How can I write the sum of a series in sigma notation and prove it by induction?

[Seda]

[SOLVED] Sigma notation of a series.

I have the formula

1+2+3+...+n = (n^2+n+1)/2,

and I thinkthat this is the formula for the sum of a series. I need to write this thing in sigma notation, and then prove it by induction. I'm usually good and proving things by induction, but I can't even figure out how to get this thing into sigma notation!

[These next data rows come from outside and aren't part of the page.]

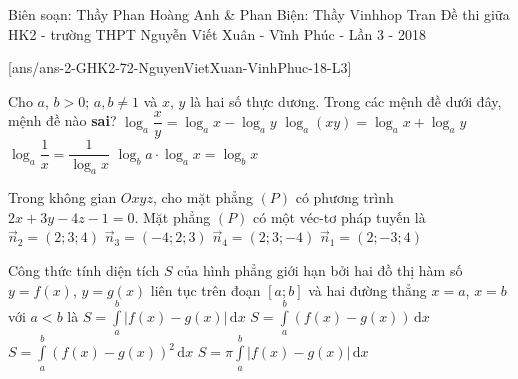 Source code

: 
\begin{name}
		{Biên soạn: Thầy Phan Hoàng Anh \& Phan Biện: Thầy Vinhhop Tran}
		{Đề thi giữa HK2 - trường THPT Nguyễn Viết Xuân - Vĩnh Phúc - Lần 3 - 2018}
	\end{name}
\setcounter{ex}{0}
[ans/ans-2-GHK2-72-NguyenVietXuan-VinhPhuc-18-L3]

\begin{ex}%
	Cho $a$, $b>0$; $a,b\ne1$ và $x$, $y$ là hai số thực dương. Trong các mệnh đề dưới đây, mệnh đề nào \textbf{sai}? 
	\choice
	{$\log_a\dfrac{x}{y}=\log_ax-\log_ay$}
	{$\log_a(xy)=\log_ax+\log_ay$}
	{\True $\log_a\dfrac{1}{x}=\dfrac{1}{\log_ax}$}
	{$\log_ba\cdot\log_ax=\log_bx$}
\end{ex}
\begin{ex}%
	Trong không gian $Oxyz$, cho mặt phẳng $(P)$ có phương trình $2x+3y-4z-1=0$. Mặt phẳng $(P)$ có một véc-tơ pháp tuyến là
	\choice
	{$\vec{n}_2=(2;3;4)$}
	{$\vec{n}_3=(-4;2;3)$}
	{\True $\vec{n}_4=(2;3;-4)$}
	{$\vec{n}_1=(2;-3;4)$}
\end{ex}
\begin{ex}%
{}
\end{ex}
\begin{ex}%
	Công thức tính diện tích $S$ của hình phẳng giới hạn bởi hai đồ thị hàm số $y=f(x)$, $y=g(x)$ liên tục trên đoạn $[a;b]$ và hai đường thẳng $x=a$, $x=b$ với $a<b$ là
	\choice
	{\True $S=\displaystyle\int\limits_a^b|f(x)-g(x)|\mathrm{\,d}x$}
	{$S=\displaystyle\int\limits_a^b(f(x)-g(x))\mathrm{\,d}x$}
	{$S=\displaystyle\int\limits_a^b(f(x)-g(x))^2\mathrm{\,d}x$}
	{$S=\pi\displaystyle\int\limits_a^b|f(x)-g(x)|\mathrm{\,d}x$}
\end{ex}
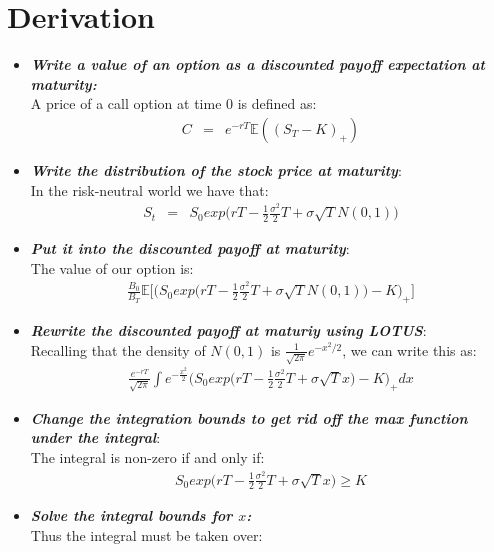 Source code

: \section{Derivation}
\begin{itemize}
	\item \textbf{\textit{Write a value of an option as a discounted payoff expectation at maturity:}}\\
A price of a call option at time $0$ is defined as:
\begin{eqnarray}
C &=& e^{-rT}\mathbb{E}((S_{T} - K)_{+})
\end{eqnarray}
	\item \textbf{\textit{Write the distribution of the stock price at maturity}}:\\
In the risk-neutral world we have that:
\begin{eqnarray}
S_{t} &=& S_{0}exp\bigg(rT - \frac{1}{2}\frac{\sigma ^{2}}{2}T + \sigma\sqrt{T}N(0, 1)\bigg)
\end{eqnarray}
	\item \textbf{\textit{Put it into the discounted payoff at maturity}}:\\
	The value of our option is:
	\begin{eqnarray}
	\frac{B_{0}}{B_{T}}\mathbb{E}\bigg[\bigg(S_{0}exp\bigg(rT - \frac{1}{2}\frac{\sigma ^{2}}{2}T + \sigma\sqrt{T}N(0, 1)\bigg) - K\bigg)_{+}\bigg]
	\end{eqnarray}
	\item \textbf{\textit{Rewrite the discounted payoff at maturiy using LOTUS}}:\\
	Recalling that the density of $N(0, 1)$ is $\frac{1}{\sqrt{2\pi}}e^{-x^{2}/2}$, we can write this as:
	\begin{eqnarray}
		\frac{e^{-rT}}{\sqrt{2\pi}}\int{e^{-\frac{x^{2}}{2}}\bigg(S_{0}exp\bigg(rT - \frac{1}{2}\frac{\sigma ^{2}}{2}T + \sigma\sqrt{T}x\bigg) - K\bigg)_{+}}dx
	\end{eqnarray}
	\item \textbf{\textit{Change the integration bounds to get rid off the max function under the integral}}:\\
	The integral is non-zero if and only if:
	\begin{eqnarray}
		S_{0}exp\bigg(rT - \frac{1}{2}\frac{\sigma ^{2}}{2}T + \sigma\sqrt{T}x\bigg) \geq K
	\end{eqnarray}
	\item \textbf{\textit{Solve the integral bounds for $x$:}}\\
	Thus the integral must be taken over:

\end{itemize}
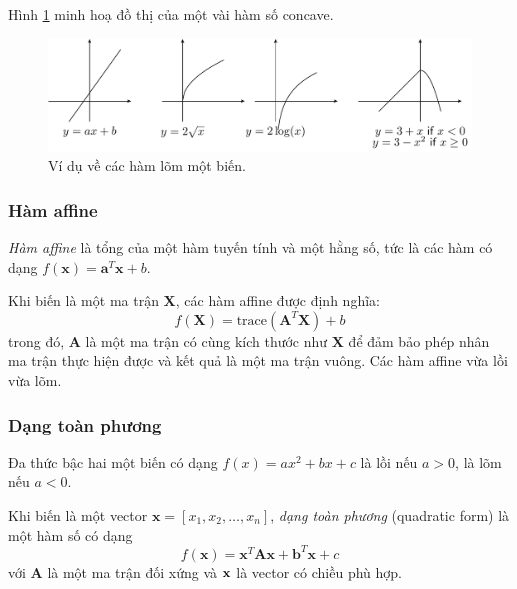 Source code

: Hình \ref{fig:16_concavefunctions} minh hoạ đồ thị của một vài hàm số concave.

\begin{figure}[t]
\centering
\includegraphics[width = \textwidth]{Chapters/08_ConvexOptimization/16_convexity/latex/concavefunctions.pdf}
\caption[]{Ví dụ về các hàm lõm một biến.}
\label{fig:16_concavefunctions}
\captionsetup[figure]{format=rule, justification=centering}
\end{figure}

\subsubsection{Hàm affine}
\textit{Hàm affine} là tổng của một hàm tuyến tính và một hằng số, tức là các hàm có dạng $f(\mathbf{x}) = \mathbf{a}^T\mathbf{x} + b $.

Khi biến là một ma trận $\mathbf{X}$, các hàm affine được định nghĩa:
\begin{equation*}
f(\mathbf{X}) = \text{trace}(\mathbf{A}^T\mathbf{X}) + b
\end{equation*}
trong đó, $\mathbf{A}$ là một ma trận có cùng kích thước như $\mathbf{X}$
để đảm bảo phép nhân ma trận thực hiện được và kết quả là một ma trận vuông.
Các hàm affine vừa lồi vừa lõm.

\subsubsection{Dạng toàn phương}
Đa thức bậc hai một biến có dạng $f(x) = a x^2 + bx + c$ là lồi nếu $a > 0$, là lõm nếu $a < 0$.

Khi biến là một vector $\mathbf{x} = [x_1, x_2, \dots, x_n]$, \textit{dạng
toàn phương} ({quadratic form}) là một hàm số có dạng
\begin{equation*}
f(\mathbf{x}) = \mathbf{x}^T\mathbf{A}\mathbf{x} + \mathbf{b}^T\mathbf{x} + c
\end{equation*}
với $\mathbf{A}$ là một ma trận đối xứng và $\mathbf{x}$ là vector có chiều phù hợp.

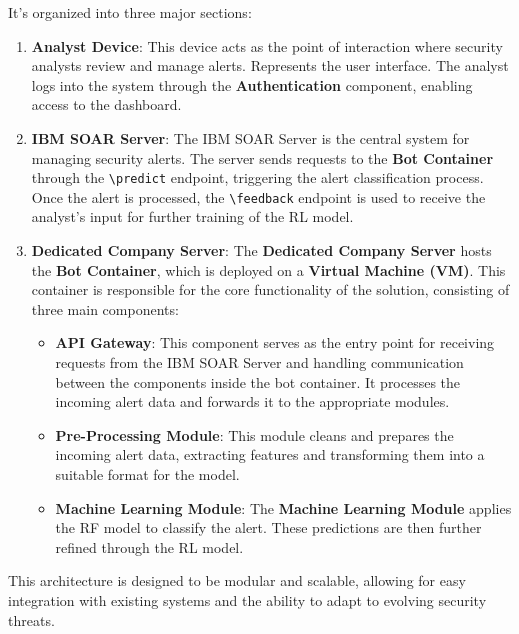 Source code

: It's organized into three major sections:
\begin{enumerate}
    \item \textbf{Analyst Device}: This device acts as the point of interaction where security analysts review and manage alerts. Represents the user interface. The analyst logs into the system through the \textbf{Authentication} component, enabling access to the dashboard.
    
    \item \textbf{IBM SOAR Server}: The IBM SOAR Server is the central system for managing security alerts. The server sends requests to the \textbf{Bot Container} through the \texttt{\textbackslash predict} endpoint, triggering the alert classification process. Once the alert is processed, the \texttt{\textbackslash feedback} endpoint is used to receive the analyst's input for further training of the RL model.
    
    \item \textbf{Dedicated Company Server}: The \textbf{Dedicated Company Server} hosts the \textbf{Bot Container}, which is deployed on a \textbf{Virtual Machine (VM)}. This container is responsible for the core functionality of the solution, consisting of three main components:
    \begin{itemize}
        \item \textbf{API Gateway}: This component serves as the entry point for receiving requests from the IBM SOAR Server and handling communication between the components inside the bot container. It processes the incoming alert data and forwards it to the appropriate modules.
        \item \textbf{Pre-Processing Module}: This module cleans and prepares the incoming alert data, extracting features and transforming them into a suitable format for the model.
        \item \textbf{Machine Learning Module}: The \textbf{Machine Learning Module} applies the \gls{RF} model to classify the alert. These predictions are then further refined through the \gls{RL} model.
    \end{itemize}
\end{enumerate}

This architecture is designed to be modular and scalable, allowing for easy integration with existing systems and the ability to adapt to evolving security threats.



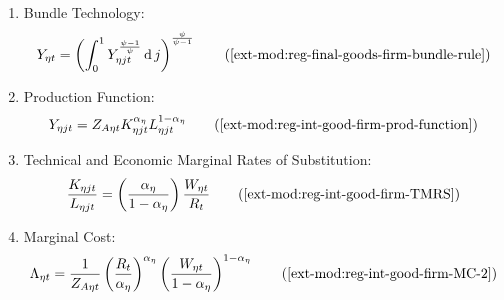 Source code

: \documentclass[../thesis.tex]{subfiles}
\begin{document}
{\begin{itemize}
\begin{enumerate}
\begin{comment}
		\end{comment}
		
		\item Bundle Technology:
		\begin{align}
			Y_{\eta t} = \left( \int_{0}^{1} Y_{\eta jt}^{\frac{\psi-1}{\psi}} \dif j \right)^{\frac{\psi}{\psi-1}} \tag{\ref{ext-mod:reg-final-goods-firm-bundle-rule}}
		\end{align}
		
		\item Production Function:
		\begin{align}
			Y_{\eta jt} = Z_{A\eta t} K_{\eta jt}^{\alpha_{\eta}} L_{\eta jt}^{1-{\alpha_{\eta}}} 
			\tag{\ref{ext-mod:reg-int-good-firm-prod-function}}
		\end{align}

		\item Technical and Economic Marginal Rates of Substitution:
		\begin{align}
			\frac{K_{\eta jt}}{L_{\eta jt}} = \left( \frac{{\alpha_{\eta}}}{1-\alpha_{\eta}} \right) \frac{W_{\eta t}}{R_{t}} \tag{\ref{ext-mod:reg-int-good-firm-TMRS}}
		\end{align}

\begin{comment}
	\item Capital Demand: 
	\begin{align}
		K_{\eta jt} & = \frac{Y_{\eta jt}}{Z_{A\eta t}} \left[ \left( \frac{{\alpha_{\eta}}}{1-\alpha_{\eta}} \right) \frac{W_{\eta t}}{R_{t}}\right]^{1-\alpha_{\eta}} \tag{\ref{ext-mod:reg-int-good-firm-Kt-demand}}
	\end{align}
	
	\item Labor Demand:
	\begin{align}
		L_{\eta jt} & = \frac{Y_{\eta jt}}{Z_{A\eta t}} \left[ \left( \frac{{\alpha_{\eta}}}{1-\alpha_{\eta}} \right) \frac{W_{\eta t}}{R_{t}}\right]^{-{\alpha_{\eta}}} \tag{\ref{ext-mod:reg-int-good-firm-Lt-demand}}
	\end{align}
\end{comment}

		\item Marginal Cost:
		\begin{align}
			\Lambda_{\eta t} = \frac{1}{Z_{A\eta t}} \left( \frac{R_{t}}{{\alpha_{\eta}}} \right)^{{\alpha_{\eta}}} \left( \frac{W_{\eta t}}{1-\alpha_{\eta}} \right)^{1-\alpha_{\eta}} \tag{\ref{ext-mod:reg-int-good-firm-MC-2}}
		\end{align}


\end{enumerate}
\end{itemize}}
\end{document}
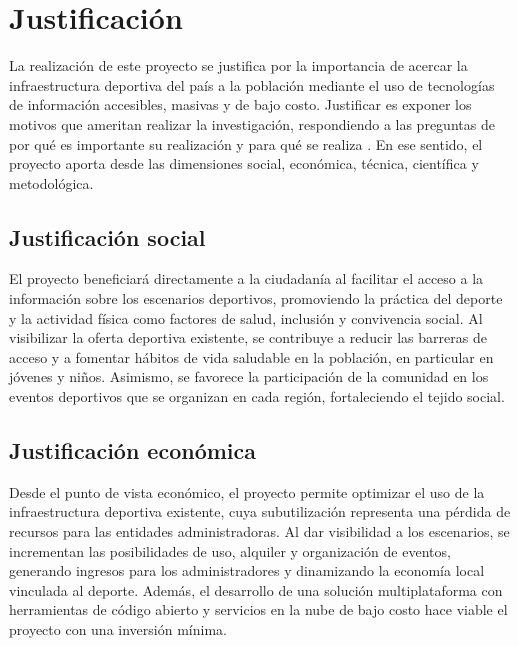 
\section{Justificaci\'on}

La realizaci\'on de este proyecto se justifica por la importancia de acercar la
infraestructura deportiva del pa\'is a la poblaci\'on mediante el uso de
tecnolog\'ias de informaci\'on accesibles, masivas y de bajo costo. Justificar es
exponer los motivos que ameritan realizar la investigaci\'on, respondiendo a
las preguntas de por qu\'e es importante su realizaci\'on y para qu\'e se realiza
\citep{arias2012}. En ese sentido, el proyecto aporta desde las dimensiones
social, econ\'omica, t\'ecnica, cient\'ifica y metodol\'ogica.

\subsection{Justificaci\'on social}

El proyecto beneficiar\'a directamente a la ciudadan\'ia al facilitar el acceso a
la informaci\'on sobre los escenarios deportivos, promoviendo la pr\'actica del
deporte y la actividad f\'isica como factores de salud, inclusi\'on y convivencia
social. Al visibilizar la oferta deportiva existente, se contribuye a reducir
las barreras de acceso y a fomentar h\'abitos de vida saludable en la
poblaci\'on, en particular en j\'ovenes y ni\~nos. Asimismo, se favorece la
participaci\'on de la comunidad en los eventos deportivos que se organizan en
cada regi\'on, fortaleciendo el tejido social.

\subsection{Justificaci\'on econ\'omica}

Desde el punto de vista econ\'omico, el proyecto permite optimizar el uso de la
infraestructura deportiva existente, cuya subutilizaci\'on representa una
p\'erdida de recursos para las entidades administradoras. Al dar visibilidad a
los escenarios, se incrementan las posibilidades de uso, alquiler y
organizaci\'on de eventos, generando ingresos para los administradores y
dinamizando la econom\'ia local vinculada al deporte. Adem\'as, el desarrollo de
una soluci\'on multiplataforma con herramientas de c\'odigo abierto y servicios
en la nube de bajo costo hace viable el proyecto con una inversi\'on m\'inima.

I think by pluging in values that this series is 3/2 + 2 + 3 + 4 + 5 + etc

This seems like it should be easy, but wow I have been stumped for awhile. Help is appreciated.

 

[quasar987]

This is how it works formally.

If you are given a list of numbers {a_1, a_2, a_3,..., a_n} and you consider their sum a_1 + a_2 + ... + a_n, then we write this is sigma notation as

$$\sum_{i=1}^n a_i$$

This being said, can you answer your question now?

 

[Gib Z]

And your formula is incorrect by the way. Its $$\frac{n(n+1)}{2}$$.

 

[Seda]

Well, that's how the problem was listed in by homework...

hmm, I guess I'll answer it "false" then...

 

[Gib Z]

I guess if u want extra credit, show the original statement is false, eg if you let n=1, it states 1 = 3/2. Then give them the right expression and then prove that one =]